Will Blockchain Technology disrupt Wealth Management?

So far, the wealth management industry has primarily escaped disruption by blockchain technology. Presumably, challenges in scalability, regulatory uncertainty, and a cautious new technology adoption approach are some reasons.

Meanwhile, wealth owners and family offices have discovered the power of blockchain and the growth opportunities it presents.

So, is there game-changer potential in wealth management?

Volkmar Ritter in the Centro Law Guest Series

I had the opportunity to talk to Centro LAW about the above topics as part of the expert guest series. Thank you for the opportunity to do this interview on this interesting and topical subject

Some excerpts from the interview
(the complete interview can be found on the Centro Law Site):

In my experience, a distinction should be made between digital innovations to add automation and efficiency versus added service and product novelty. Your market success will be granted if you can succeed in both dimensions.

So maybe the blockchain and other technical inventions will enable new uses cases that will add efficiency and novelty simultaneously.

Regarding the blockchain, we need again to distinguish between mainly efficiency-driven uses cases like, for example, much faster clearing and settlement in a centralized (non-public) environment where only banks and exchanges can participate.
These are the typical “blockchain technology is tremendous” use cases you mentioned earlier. These projects are no revolution but efficiency-driven evolutions.

But when we look at the fundamental blockchain innovation, Bitcoin, there is a more critical aspect to it, the decentralization of trust.
This rather revolutionary approach in finance, where central trust has always been a significant element, brings the opportunity for revolutionary products and services in the financial industry. 

As mentioned earlier, blockchain will improve efficiency and transparency (traceability) in financial services as technology advances. Therefore, a large part of the investment universe will eventually be listed and traded as digital assets.

Suppose the decentralization aspects remain predominant in the public blockchain environment, not as in the case of the internet, where gigantic and centralized companies became very dominant. In that case, one can also imagine somewhat disruptive disintermediation of the financial service providers, at least as far as the processing of transactions is concerned.

However, blockchain will not replace good and sound investment advice.

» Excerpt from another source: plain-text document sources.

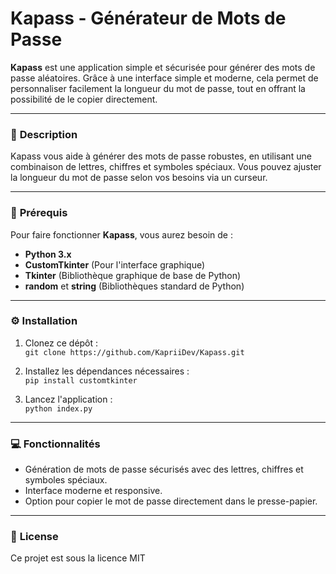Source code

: # Kapass - Générateur de Mots de Passe

**Kapass** est une application simple et sécurisée pour générer des mots de passe aléatoires. Grâce à une interface simple et moderne, cela permet de personnaliser facilement la longueur du mot de passe, tout en offrant la possibilité de le copier directement.

---

### 📝 **Description**
Kapass vous aide à générer des mots de passe robustes, en utilisant une combinaison de lettres, chiffres et symboles spéciaux. Vous pouvez ajuster la longueur du mot de passe selon vos besoins via un curseur.

---

### 🚀 **Prérequis**
Pour faire fonctionner **Kapass**, vous aurez besoin de :

- **Python 3.x**  
- **CustomTkinter** (Pour l'interface graphique)  
- **Tkinter** (Bibliothèque graphique de base de Python)  
- **random** et **string** (Bibliothèques standard de Python)

---

### ⚙️ **Installation**
1. Clonez ce dépôt :  
   `git clone https://github.com/KapriiDev/Kapass.git`
   
2. Installez les dépendances nécessaires :  
   `pip install customtkinter`
   
3. Lancez l'application :  
   `python index.py`

---

### 💻 **Fonctionnalités**
- Génération de mots de passe sécurisés avec des lettres, chiffres et symboles spéciaux.
- Interface moderne et responsive.
- Option pour copier le mot de passe directement dans le presse-papier.

---

### 📄 **License**
Ce projet est sous la licence MIT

As always with investments, the higher the return, the higher the risks. The public blockchain sector poses a variety of threats. They include legal, technical, market, and economic risks, and there is also a high rate of exploits and, finally, quite simply, fraud. Not to mention the problem of money laundering.
Therefore, in terms of risk and return, most crypto investments are comparable to high-risk venture capital investments.
Crypto investments still carry additional risks, such as software bugs and corresponding exploits.

As mentioned above, professional and sound advice is still vital. It will also allow you to invest according to your risk profile and avoid losses that you cannot bear.